[Collected data]
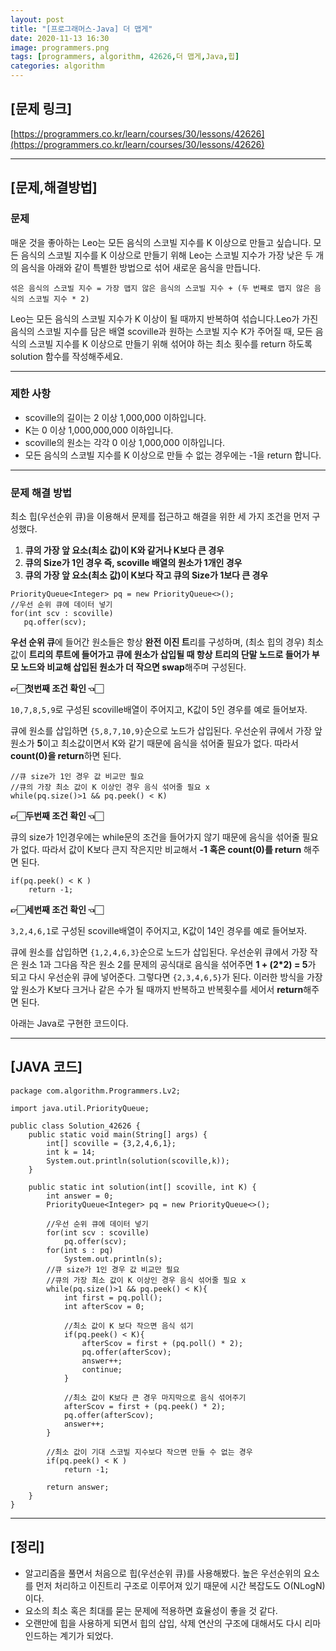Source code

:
```yaml
---
layout: post
title: "[프로그래머스-Java] 더 맵게"
date: 2020-11-13 16:30
image: programmers.png
tags: [programmers, algorithm, 42626,더 맵게,Java,힙]
categories: algorithm
---
```


## [문제 링크]

[https://programmers.co.kr/learn/courses/30/lessons/42626](https://programmers.co.kr/learn/courses/30/lessons/42626)

---

## [문제,해결방법]

### 문제

매운 것을 좋아하는 Leo는 모든 음식의 스코빌 지수를 K 이상으로 만들고 싶습니다. 모든 음식의 스코빌 지수를 K 이상으로 만들기 위해 Leo는 스코빌 지수가 가장 낮은 두 개의 음식을 아래와 같이 특별한 방법으로 섞어 새로운 음식을 만듭니다.

`섞은 음식의 스코빌 지수 = 가장 맵지 않은 음식의 스코빌 지수 + (두 번째로 맵지 않은 음식의 스코빌 지수 * 2)`

Leo는 모든 음식의 스코빌 지수가 K 이상이 될 때까지 반복하여 섞습니다.Leo가 가진 음식의 스코빌 지수를 담은 배열 scoville과 원하는 스코빌 지수 K가 주어질 때, 모든 음식의 스코빌 지수를 K 이상으로 만들기 위해 섞어야 하는 최소 횟수를 return 하도록 solution 함수를 작성해주세요.

---

### 제한 사항

- scoville의 길이는 2 이상 1,000,000 이하입니다.
- K는 0 이상 1,000,000,000 이하입니다.
- scoville의 원소는 각각 0 이상 1,000,000 이하입니다.
- 모든 음식의 스코빌 지수를 K 이상으로 만들 수 없는 경우에는 -1을 return 합니다.

---

### 문제 해결 방법

최소 힙(우선순위 큐)을 이용해서 문제를 접근하고 해결을 위한 세 가지 조건을 먼저 구성했다.

1. **큐의 가장 앞 요소(최소 값)이 K와 같거나 K보다 큰 경우** 
2. **큐의 Size가 1인 경우 즉, scoville 배열의 원소가 1개인 경우** 
3. **큐의 가장 앞 요소(최소 값)이 K보다 작고 큐의 Size가 1보다 큰 경우**

```
PriorityQueue<Integer> pq = new PriorityQueue<>();
//우선 순위 큐에 데이터 넣기
for(int scv : scoville)
   pq.offer(scv);
```

**우선 순위 큐**에 들어간 원소들은 항상 **완전 이진 트**리를 구성하며, (최소 힙의 경우) 최소 값이 **트리의 루트에 들어가고 큐에 원소가 삽입될 때 항상 트리의 단말 노드로 들어가 부모 노드와 비교해 삽입된 원소가 더 작으면 swap**해주며 구성된다.

**👉🏻첫번째 조건 확인 👈🏻**

`10,7,8,5,9`로 구성된 scoville배열이 주어지고, K값이 5인 경우를 예로 들어보자.

큐에 원소를 삽입하면 `{5,8,7,10,9}`순으로 노드가 삽입된다. 우선순위 큐에서 가장 앞 원소가 **5**이고 최소값이면서 K와 같기 때문에 음식을 섞어줄 필요가 없다. 따라서 **count(0)을 return**하면 된다.

```
//큐 size가 1인 경우 값 비교만 필요
//큐의 가장 최소 값이 K 이상인 경우 음식 섞어줄 필요 x
while(pq.size()>1 && pq.peek() < K)
```

**👉🏻두번째 조건 확인 👈🏻**

큐의 size가 1인경우에는 while문의 조건을 들어가지 않기 때문에 음식을 섞어줄 필요가 없다. 따라서  값이 K보다 큰지 작은지만 비교해서 **-1 혹은 count(0)를 return** 해주면 된다.

```
if(pq.peek() < K )
    return -1;
```

**👉🏻세번째 조건 확인 👈🏻**

`3,2,4,6,1`로 구성된 scoville배열이 주어지고, K값이 14인 경우를 예로 들어보자.

큐에 원소를 삽입하면 `{1,2,4,6,3}`순으로 노드가 삽입된다. 우선순위 큐에서 가장 작은 원소 1과 그다음 작은 원소 2를 문제의 공식대로 음식을 섞어주면 **1 + (2*2) = 5**가 되고 다시 우선순위 큐에 넣어준다. 그렇다면 `{2,3,4,6,5}`가 된다. 이러한 방식을 가장 앞 원소가 K보다 크거나 같은 수가 될 때까지 반복하고 반복횟수를 세어서 **return**해주면 된다.

아래는 Java로 구현한 코드이다.

---

## [JAVA 코드]

```
package com.algorithm.Programmers.Lv2;

import java.util.PriorityQueue;

public class Solution_42626 {
    public static void main(String[] args) {
        int[] scoville = {3,2,4,6,1};
        int k = 14;
        System.out.println(solution(scoville,k));
    }

    public static int solution(int[] scoville, int K) {
        int answer = 0;
        PriorityQueue<Integer> pq = new PriorityQueue<>();

        //우선 순위 큐에 데이터 넣기
        for(int scv : scoville)
            pq.offer(scv);
        for(int s : pq)
            System.out.println(s);
        //큐 size가 1인 경우 값 비교만 필요
        //큐의 가장 최소 값이 K 이상인 경우 음식 섞어줄 필요 x
        while(pq.size()>1 && pq.peek() < K){
            int first = pq.poll();
            int afterScov = 0;

            //최소 값이 K 보다 작으면 음식 섞기
            if(pq.peek() < K){
                afterScov = first + (pq.poll() * 2);
                pq.offer(afterScov);
                answer++;
                continue;
            }

            //최소 값이 K보다 큰 경우 마지막으로 음식 섞어주기
            afterScov = first + (pq.peek() * 2);
            pq.offer(afterScov);
            answer++;
        }

        //최소 값이 기대 스코빌 지수보다 작으면 만들 수 없는 경우
        if(pq.peek() < K )
            return -1;

        return answer;
    }
}
```

---

## [정리]

- 알고리즘을 풀면서 처음으로 힙(우선순위 큐)를 사용해봤다. 높은 우선순위의 요소를 먼저 처리하고 이진트리 구조로 이루어져 있기 때문에 시간 복잡도도 O(NLogN)이다.
- 요소의 최소 혹은 최대를 묻는 문제에 적용하면 효율성이 좋을 것 같다.
- 오랜만에 힙을 사용하게 되면서 힙의 삽입, 삭제 연산의 구조에 대해서도 다시 리마인드하는 계기가 되었다.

_WORK INSTRUCTIONS_: Where a line of the records includes "peek", copy it.

_EXPECTED OUTPUT_:
while(pq.size()>1 && pq.peek() < K)
if(pq.peek() < K )
        while(pq.size()>1 && pq.peek() < K){
            if(pq.peek() < K){
            afterScov = first + (pq.peek() * 2);
        if(pq.peek() < K )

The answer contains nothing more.